There are several options for Python development environments, but I first started with
Google Colaboratory (Colab) because it’s so easy to get started.
In this article, I’ll walk you through preparing your Google account and Google Drive, and show you how to run Python in Colab with screenshots.
I’m still learning myself, but I hope this helps those just starting out.
[Personal Experience] I thought setting up an environment would take ages, but I was amazed to have Python running in just five minutes with Colab.
To begin with Python, there are three main methods: “Google Colab,” “Anaconda (Jupyter Notebook),” and “Direct Installation.”
I was unsure which to choose at first, so I’ve summarized this for anyone in the same situation.
[Failure Story] I installed Anaconda, but it was so large that my PC slowed down, so I eventually switched to Colab.
* Note: I’ve also included some beginner-friendly notes.
Environment | Advantages | Disadvantages |
---|---|---|
Google Colab (Runs in the browser) ★ Recommended for Beginners |
• No installation required—just open your browser and go • Free GPU access (※1) • Easy integration with Google Drive • Jupyter Notebook format works well with online tutorials |
• Requires an internet connection [Personal Experience] I panicked when the Wi-Fi dropped in a café. • Sessions automatically end after 12 hours (※2) [Failure Story] I lost unsaved data when my session disconnected mid-work—remember to save often! • Limited for advanced customizations or local connections |
Anaconda (Jupyter) (Installed on your PC) |
• Comes with a rich set of libraries pre-installed • Works offline • GUI tools make virtual environment (env) management easy |
• Large initial download size (3–5 GB) [Personal Experience] It took over an hour to install—mind your storage! • Performance depends on your PC (especially for GPU tasks) • Unused environments can hog disk space |
Direct Installation (From the official Python distribution) |
• Lightweight—install only what you need • Highly customizable environment • A professional setup favored by engineers |
• Slightly advanced for beginners (※3) • Requires familiarity with virtual environments (venv, pyenv, etc.) • You’re responsible for managing libraries and troubleshooting |
※1: Even the free Colab plan lets you switch your runtime to GPU, but usage time is limited.
※2: Sessions disconnect automatically after a set time, so it’s not ideal for long-running tasks (extended time is available in Pro).
※3: Geared toward those familiar with Python and system internals. Beginners should start with Colab or Anaconda.
How to Use Google Colab (Step-by-Step)
Step 1: Create a Google Account
To use Google Colab, you need a Google account. If you don’t have one yet, create one here.
[Personal Experience] I set up a dedicated sub-account for learning, and data management became much easier.
Step 2: Access Google Drive
Log in to Google Drive, where your Colab notebooks will be saved.
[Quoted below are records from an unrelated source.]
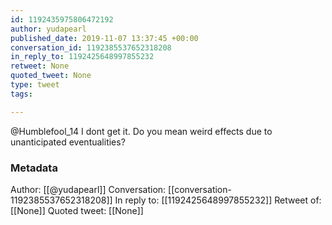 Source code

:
```yaml
---
id: 1192435975806472192
author: yudapearl
published_date: 2019-11-07 13:37:45 +00:00
conversation_id: 1192385537652318208
in_reply_to: 1192425648997855232
retweet: None
quoted_tweet: None
type: tweet
tags:

---
```


@Humblefool_14 I dont get it. Do you mean weird effects due to unanticipated eventualities?

### Metadata

Author: [[@yudapearl]]
Conversation: [[conversation-1192385537652318208]]
In reply to: [[1192425648997855232]]
Retweet of: [[None]]
Quoted tweet: [[None]]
Step 3: Launch Colab from Google Drive
Click “+ New” → “More” → “Google Colaboratory” in the Google Drive menu.
[Failure Story] I couldn’t find Colab at first, but adding the Chrome extension made it appear.

Step 4: Colab Notebook Interface
When Colab launches, you’ll see the notebook interface. Enter code into cells and run them instantly.
Step 5: Run Your First Python Code
Type 1 + 1
in a cell and press “Shift + Enter” to see 2
below.
[Personal Experience] I still remember the thrill of running “1 + 1” and seeing Python work under my hands.

Step 6: Use for Data Analysis and Learning
Colab is Jupyter-compatible, so you can immediately import and use libraries like pandas and NumPy.
[Failure Story] I forgot to import libraries and got errors—make it a habit to write your import
statements first.
🔰 What Are pandas and NumPy? (Beginner Notes)
Two essential libraries for Python data analysis are pandas
and NumPy
.
Here’s a quick beginner overview of their roles.
- pandas:
A library for handling tabular data (like Excel).
You can easily read, manipulate, aggregate, and filter data.
Example: Load a CSV file and extract only the rows you need. - NumPy:
A library specialized in numerical computations, handling vectors and matrices at high speed.
pandas uses NumPy under the hood, making it foundational for data analysis.
Example: Perform statistical operations or basic machine learning on large numerical datasets.
In Google Colab, you import them like this:
import pandas as pd
import numpy as np
This assigns the aliases pd
and np
to each library for convenience.
This aliasing convention is used in most tutorials and books.
If it feels unfamiliar, don’t worry.
It’s enough to know these names for now.
We’ll dive deeper into these libraries in future posts.
✅ Summary
- There are three main Python environments: Colab, Anaconda, and direct installation.
- Google Colab offers browser-only convenience, making it ideal for beginners.
- Anaconda is suited for comprehensive analysis and development setups.
- Direct Installation provides maximum flexibility but is better for intermediate to advanced users.
- Start with Colab to build confidence, then advance to other environments.
[Summary Experience] Even though I was hesitant at first, Colab lowered the barrier to learning Python.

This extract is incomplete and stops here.